Reading Online Novel

Glass Houses(25)



He was starting to feel like an idiot. He looked around at Bennis’s luggage one more time—she’d been to the Bahamas; there was a big leather tote bag with a zip top and the logo of a hotel she’d once taken him to in Nassau—and then went out of the apartment and back downstairs. She’d almost certainly not spent all this time in Nassau. He wondered where she had been. He wondered what she’d been doing. He wondered if she’d gotten her book in on time. He couldn’t remember seeing her in any of the kinds of magazines where she was used to doing interviews. He didn’t like to admit the fact that he’d checked. His palms were sweaty. The back of his neck was damp.

He came out of his building, jaywalked across the street, and headed up the block to Holy Trinity. The church was brand-new, rebuilt from the ground up after it had been bombed to pieces by one of those faux-patriot conspiracy groups that thought George Washington had been a secret enemy of America because he’d been a Freemason. He went around the little passageway to the back—Tibor and Donna always called it the alley, but it was nicer than an alley; alleys were where victims of the Plate Glass Killer were found—and across the courtyard to ring Tibor’s bell.

Tibor came to the door right away. That was nearly unprecedented. If Tibor was alone in the apartment, he was almost always reading a book. If Tibor was reading a book, he was almost always dead to the world. It didn’t matter what the book was either:Nicomachean Ethics, Valley of the Dolls. Tibor was the only person Gregor had ever known with a hardcover copy of Valley of the Dolls.

Tibor opened up. “It’s you,” he said. “I was expecting you.”

Gregor looked down at Tibor’s hand. The book was Ann Coulter’s Slander. He blinked. “I thought you didn’t like Ann Coulter.”

“I don’t, Krekor. She is offensive only to be offensive. There is no point. Do you want to come in?”

“That was the idea. Unless you know where Bennis is and what she’s up to. Then you can just direct me and I’ll go there.”

Tibor stepped back. “She was here only a short time, Krekor, and then she went out again to be on that television program. I watched the program, but that is not the same, is it?”
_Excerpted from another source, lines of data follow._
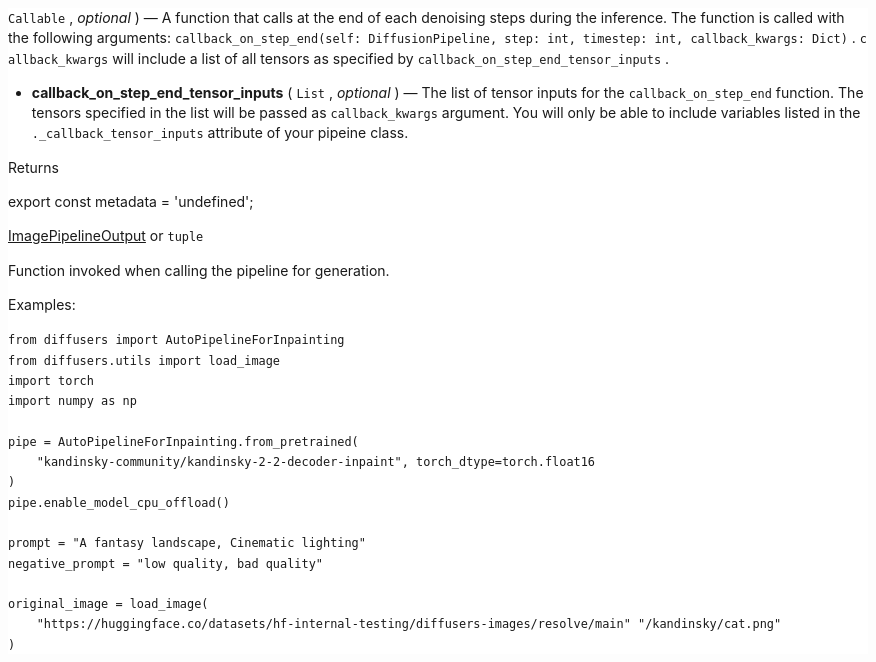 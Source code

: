  `Callable` 
 ,
 *optional* 
 ) —
A function that calls at the end of each denoising steps during the inference. The function is called
with the following arguments:
 `callback_on_step_end(self: DiffusionPipeline, step: int, timestep: int, callback_kwargs: Dict)` 
.
 `callback_kwargs` 
 will include a list of all tensors as specified by
 `callback_on_step_end_tensor_inputs` 
.
* **callback\_on\_step\_end\_tensor\_inputs** 
 (
 `List` 
 ,
 *optional* 
 ) —
The list of tensor inputs for the
 `callback_on_step_end` 
 function. The tensors specified in the list
will be passed as
 `callback_kwargs` 
 argument. You will only be able to include variables listed in the
 `._callback_tensor_inputs` 
 attribute of your pipeine class.




 Returns
 




 export const metadata = 'undefined';
 

[ImagePipelineOutput](/docs/diffusers/v0.23.0/en/api/pipelines/ddim#diffusers.ImagePipelineOutput) 
 or
 `tuple` 




 Function invoked when calling the pipeline for generation.
 


 Examples:
 



```
from diffusers import AutoPipelineForInpainting
from diffusers.utils import load_image
import torch
import numpy as np

pipe = AutoPipelineForInpainting.from_pretrained(
    "kandinsky-community/kandinsky-2-2-decoder-inpaint", torch_dtype=torch.float16
)
pipe.enable_model_cpu_offload()

prompt = "A fantasy landscape, Cinematic lighting"
negative_prompt = "low quality, bad quality"

original_image = load_image(
    "https://huggingface.co/datasets/hf-internal-testing/diffusers-images/resolve/main" "/kandinsky/cat.png"
)
```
“What television program?”

Tibor was retreating into the apartment. Like the old one before the bombing, it was big, meant to serve someday for a priest with a family. Tibor had managed to stack every available surface with books, and most of the available wall space, too. There were books in English and Armenian, Russian and Italian, French and German. There were books in three different kinds of Greek. There were Bibles in every language and of every known edition. There were works of Medieval Trinitarian Theology and best sellers about serial killers who liked to phone the police every other day to give them a few clues to the mystery. Gregor suddenly realized what a wonderful thing it would be if real life were like that. There would be no need for an FBI Department of Behavioral Sciences or for all those seminars the Bureau ran for state and local law enforcement about how to deal with sociopaths. Everybody could just sit back and wait for the killers to come to them.

Of course, some serial killers did leave clues or deliberately taunted the police. Those were the ones who were not so much crazy as just plain stupid.

“Krekor,” Tibor said.

“Sorry,” Gregor said. “I was thinking about serial killers.”

“I thought you were thinking about Bennis.”

“I am thinking about Bennis. I’m always thinking about Bennis. Sometimes my brain just gets tired. Do you know what’s going on here? Does anybody? Does Bennis?”

They had reached Tibor’s kitchen, which was to say they had reached a large room with an oversized table and a lot of shiny new appliances. Gregor was always especially taken by the Sub-Zero refrigerator. It was the size and almost the shape of a double wide, and he’d guess Tibor never had anymore in it than a bottle of milk, a tub of margarine, and whatever food the churchwomen had brought over in the hope of making sure he wouldn’t starve. Of course, Tibor always looked like he was starving, no matter what he ate.

The table was completely covered with books. So were the counters. So was half the stove, which probably was not safe. Tibor pushed a few stacks out of the way on the table and pulled out the closest chair. Gregor sat down. The book on top of the stack nearest to him was Build It! An Amateurs Guide to Building a House from the Foundations Up.

“Sometimes,” he said, “I honestly think you’re addicted to reading the way other people are addicted to alcohol.”